Implementation note: This implementation provides O(log(n)) time for the enqueuing and dequeuing methods (offer, poll, remove() and add); linear time for the remove(Object) and contains(Object) methods; and constant time for the retrieval methods (peek, element, and size).

So most of us over the years stopped looking into Big O seriously. You pick the best JAVA Collections class to suit your needs, consider that selection to be optimal, finish your development, and move on to testing.

But sometimes this fails us. Sometimes we end up with unacceptable run times. You go through a code profile or use the PSR logs, and you find that everything within the process operates as expected. You have no long-running queries, no FULL GCs, no database contention, no missing indexes. Recalculating stats on Oracle doesn’t help. Your algorithm just takes a LONG TIME.

In the case of MEIO, we literally had a single thread that took over 48 hours to complete!

So what do you do in these cases? Simple. Dig into your Big O analysis. 😊

Big O arithmetic…

Before I jump in, let’s go over the basics of big O arithmetic.

  • A simple function like writing a log statement is constant time O(c)...very fast.

  • A function that loops over all input data is linear O(n)...pretty good.

  • A function that searches a binary tree for an item is logarithmic O(long)...better than linear.

  • A function that loops over all input and must search binary tree each step is superlinear O(n long).

  • A function that loops over all input and then loops over all input each step is quadradic O(nc).

  • If you have two functions of the same run time, you simply assume one of them.

    • O(c + c) is same as O(c)

  • If you have two functions where one is of longer run time, you simply assume the longer run time.

    • O(c + n) is same as O(n)

  • If you have a loop calling another loop, then these are multiplied together.

    • O( n * n ) is same as O(nc)

Quick Note about Incremental Improvements …

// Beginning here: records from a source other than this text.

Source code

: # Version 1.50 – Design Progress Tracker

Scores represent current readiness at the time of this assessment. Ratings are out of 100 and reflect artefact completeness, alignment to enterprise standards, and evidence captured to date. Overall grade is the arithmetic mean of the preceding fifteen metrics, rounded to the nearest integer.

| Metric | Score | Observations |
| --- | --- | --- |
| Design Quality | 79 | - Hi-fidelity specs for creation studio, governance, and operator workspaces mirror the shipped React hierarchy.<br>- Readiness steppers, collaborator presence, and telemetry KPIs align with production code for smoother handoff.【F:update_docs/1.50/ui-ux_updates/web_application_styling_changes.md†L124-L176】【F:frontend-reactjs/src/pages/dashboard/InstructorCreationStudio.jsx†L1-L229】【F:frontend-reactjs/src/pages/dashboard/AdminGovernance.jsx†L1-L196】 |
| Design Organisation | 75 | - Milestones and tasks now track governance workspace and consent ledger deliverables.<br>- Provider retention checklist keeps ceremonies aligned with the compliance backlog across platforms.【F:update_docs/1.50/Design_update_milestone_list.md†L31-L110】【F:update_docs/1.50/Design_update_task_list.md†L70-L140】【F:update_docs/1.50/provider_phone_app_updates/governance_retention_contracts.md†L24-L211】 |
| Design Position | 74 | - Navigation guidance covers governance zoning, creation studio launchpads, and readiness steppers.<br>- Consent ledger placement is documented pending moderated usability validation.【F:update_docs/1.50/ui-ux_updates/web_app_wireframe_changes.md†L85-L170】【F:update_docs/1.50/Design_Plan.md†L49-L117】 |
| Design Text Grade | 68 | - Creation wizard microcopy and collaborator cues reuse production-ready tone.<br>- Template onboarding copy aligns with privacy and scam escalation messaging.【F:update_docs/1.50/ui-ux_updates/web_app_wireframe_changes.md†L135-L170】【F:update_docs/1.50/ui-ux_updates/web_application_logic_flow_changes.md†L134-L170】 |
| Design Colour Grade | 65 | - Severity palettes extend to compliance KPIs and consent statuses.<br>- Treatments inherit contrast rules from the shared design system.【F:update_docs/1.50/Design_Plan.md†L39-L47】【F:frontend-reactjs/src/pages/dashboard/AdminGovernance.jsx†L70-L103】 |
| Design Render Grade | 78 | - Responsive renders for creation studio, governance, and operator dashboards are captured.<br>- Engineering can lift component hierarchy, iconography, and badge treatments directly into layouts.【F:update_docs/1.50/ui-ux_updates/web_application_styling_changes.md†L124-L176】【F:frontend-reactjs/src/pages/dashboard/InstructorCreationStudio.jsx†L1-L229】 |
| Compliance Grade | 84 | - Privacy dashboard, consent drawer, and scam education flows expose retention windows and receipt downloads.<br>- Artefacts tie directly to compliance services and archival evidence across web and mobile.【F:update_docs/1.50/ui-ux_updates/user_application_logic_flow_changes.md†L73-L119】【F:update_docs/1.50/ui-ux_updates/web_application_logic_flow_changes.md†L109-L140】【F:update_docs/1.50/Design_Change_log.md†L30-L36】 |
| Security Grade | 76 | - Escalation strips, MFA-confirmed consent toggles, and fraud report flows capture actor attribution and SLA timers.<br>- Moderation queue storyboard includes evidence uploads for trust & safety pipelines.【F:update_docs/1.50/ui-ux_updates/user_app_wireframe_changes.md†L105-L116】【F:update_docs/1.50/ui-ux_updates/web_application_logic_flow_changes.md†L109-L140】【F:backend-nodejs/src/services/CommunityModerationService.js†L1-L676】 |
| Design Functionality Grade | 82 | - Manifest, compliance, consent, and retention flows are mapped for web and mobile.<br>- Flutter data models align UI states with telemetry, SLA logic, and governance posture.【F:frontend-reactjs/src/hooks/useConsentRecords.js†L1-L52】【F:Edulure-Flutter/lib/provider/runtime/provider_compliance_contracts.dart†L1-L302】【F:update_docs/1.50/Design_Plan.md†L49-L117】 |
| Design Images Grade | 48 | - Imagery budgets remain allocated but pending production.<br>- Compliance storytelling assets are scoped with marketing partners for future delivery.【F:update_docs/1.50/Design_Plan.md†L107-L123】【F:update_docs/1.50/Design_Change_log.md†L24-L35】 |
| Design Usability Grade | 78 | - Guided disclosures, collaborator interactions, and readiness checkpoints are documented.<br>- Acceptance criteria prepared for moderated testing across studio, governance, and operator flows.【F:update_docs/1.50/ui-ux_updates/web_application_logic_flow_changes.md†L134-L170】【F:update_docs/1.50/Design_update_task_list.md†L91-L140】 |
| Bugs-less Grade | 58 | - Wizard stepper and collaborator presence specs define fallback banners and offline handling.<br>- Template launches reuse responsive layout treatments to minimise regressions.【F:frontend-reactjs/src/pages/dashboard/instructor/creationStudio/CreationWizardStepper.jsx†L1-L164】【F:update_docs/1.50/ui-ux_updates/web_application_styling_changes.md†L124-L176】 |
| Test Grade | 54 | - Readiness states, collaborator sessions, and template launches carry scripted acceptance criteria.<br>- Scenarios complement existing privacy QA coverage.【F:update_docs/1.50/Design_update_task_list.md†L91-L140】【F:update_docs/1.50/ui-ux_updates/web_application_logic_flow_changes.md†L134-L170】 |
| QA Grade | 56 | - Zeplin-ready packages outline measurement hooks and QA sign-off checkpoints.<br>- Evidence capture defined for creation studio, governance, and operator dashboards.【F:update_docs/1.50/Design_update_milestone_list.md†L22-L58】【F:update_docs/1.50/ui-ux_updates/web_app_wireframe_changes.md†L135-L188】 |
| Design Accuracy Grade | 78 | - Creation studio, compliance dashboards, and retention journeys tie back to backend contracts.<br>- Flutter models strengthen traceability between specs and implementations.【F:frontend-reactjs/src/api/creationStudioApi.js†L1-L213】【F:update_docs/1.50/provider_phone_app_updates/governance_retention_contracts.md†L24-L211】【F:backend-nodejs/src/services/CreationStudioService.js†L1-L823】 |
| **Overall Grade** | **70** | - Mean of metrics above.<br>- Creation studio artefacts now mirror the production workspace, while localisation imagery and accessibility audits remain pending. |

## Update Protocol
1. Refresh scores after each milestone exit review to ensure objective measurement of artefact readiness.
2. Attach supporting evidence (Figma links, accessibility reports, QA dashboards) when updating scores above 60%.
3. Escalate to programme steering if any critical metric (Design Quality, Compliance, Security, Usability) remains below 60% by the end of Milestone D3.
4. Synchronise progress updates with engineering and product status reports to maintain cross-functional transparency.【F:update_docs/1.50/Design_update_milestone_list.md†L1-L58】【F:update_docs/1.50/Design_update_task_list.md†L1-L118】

Before I continue, I do need to mention incremental improvements. We’ve all read about the performance hit of string manipulation. RPL, for example, used to make extensive use of JSON Arrays. Inside a JSON Array, it would have a configuration parameter, and at every site, for every time, it would look up the JSON Array for the value. This JSON Array is essentially a string, and all these looks were string manipulation to find the parameter value. This turns out to be a very expensive way of looking for parameter values. We improved RPL a ton by first evaluating all the JSON array parameters and storing them in a POJO. But if this saves a ton of time, then Big O is a stupid waste of time. We just look for these incremental improvements!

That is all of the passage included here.